[DATA FOR ANALYSIS]

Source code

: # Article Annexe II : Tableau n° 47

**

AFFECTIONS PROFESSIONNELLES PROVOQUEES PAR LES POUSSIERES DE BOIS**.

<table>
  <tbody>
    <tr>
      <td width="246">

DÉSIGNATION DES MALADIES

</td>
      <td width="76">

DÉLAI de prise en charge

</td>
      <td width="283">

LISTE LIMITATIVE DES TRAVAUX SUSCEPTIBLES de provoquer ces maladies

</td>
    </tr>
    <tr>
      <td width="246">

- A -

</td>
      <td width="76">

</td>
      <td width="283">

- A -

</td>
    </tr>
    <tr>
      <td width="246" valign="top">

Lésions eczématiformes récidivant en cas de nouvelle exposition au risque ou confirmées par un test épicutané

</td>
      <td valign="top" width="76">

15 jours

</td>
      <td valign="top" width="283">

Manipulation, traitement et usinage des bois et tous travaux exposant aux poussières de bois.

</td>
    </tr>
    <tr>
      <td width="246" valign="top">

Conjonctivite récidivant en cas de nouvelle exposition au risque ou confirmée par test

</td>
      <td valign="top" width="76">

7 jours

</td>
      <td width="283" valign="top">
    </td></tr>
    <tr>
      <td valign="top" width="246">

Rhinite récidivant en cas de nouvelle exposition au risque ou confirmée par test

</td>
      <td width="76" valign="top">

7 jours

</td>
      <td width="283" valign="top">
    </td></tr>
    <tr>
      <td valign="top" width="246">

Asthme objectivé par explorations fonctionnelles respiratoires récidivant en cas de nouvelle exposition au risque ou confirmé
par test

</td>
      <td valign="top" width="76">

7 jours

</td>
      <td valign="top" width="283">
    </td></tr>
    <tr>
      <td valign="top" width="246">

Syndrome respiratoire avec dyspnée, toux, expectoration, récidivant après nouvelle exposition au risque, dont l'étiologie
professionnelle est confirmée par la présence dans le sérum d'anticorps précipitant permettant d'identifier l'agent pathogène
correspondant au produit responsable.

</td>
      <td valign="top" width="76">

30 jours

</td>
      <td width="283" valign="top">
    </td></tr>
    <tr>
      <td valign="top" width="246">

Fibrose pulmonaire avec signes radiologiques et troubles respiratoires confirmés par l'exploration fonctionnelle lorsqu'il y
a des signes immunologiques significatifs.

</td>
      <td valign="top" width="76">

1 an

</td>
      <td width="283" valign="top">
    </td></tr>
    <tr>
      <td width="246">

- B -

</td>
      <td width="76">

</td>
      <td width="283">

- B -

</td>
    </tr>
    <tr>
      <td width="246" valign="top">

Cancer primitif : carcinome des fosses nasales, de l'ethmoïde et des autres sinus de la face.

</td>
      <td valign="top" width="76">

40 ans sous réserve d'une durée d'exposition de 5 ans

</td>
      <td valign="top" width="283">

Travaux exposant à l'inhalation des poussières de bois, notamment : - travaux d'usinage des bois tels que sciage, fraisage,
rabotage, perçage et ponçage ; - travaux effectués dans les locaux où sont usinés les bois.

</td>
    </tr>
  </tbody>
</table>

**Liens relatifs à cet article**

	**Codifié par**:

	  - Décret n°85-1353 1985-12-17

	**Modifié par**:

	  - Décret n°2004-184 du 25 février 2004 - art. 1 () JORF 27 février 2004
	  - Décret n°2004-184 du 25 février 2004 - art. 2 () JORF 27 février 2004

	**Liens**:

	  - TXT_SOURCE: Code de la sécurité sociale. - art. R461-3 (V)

[/DATA FOR ANALYSIS]

EXERCISE INSTRUCTIONS:
Starting with the line that contains "- Décret n°2004-184 du 25 février 2004 - art. 2", output every line through the end of the listing above, unchanged.

RESULT OF THIS EXERCISE:
	  - Décret n°2004-184 du 25 février 2004 - art. 2 () JORF 27 février 2004

	**Liens**:

	  - TXT_SOURCE: Code de la sécurité sociale. - art. R461-3 (V)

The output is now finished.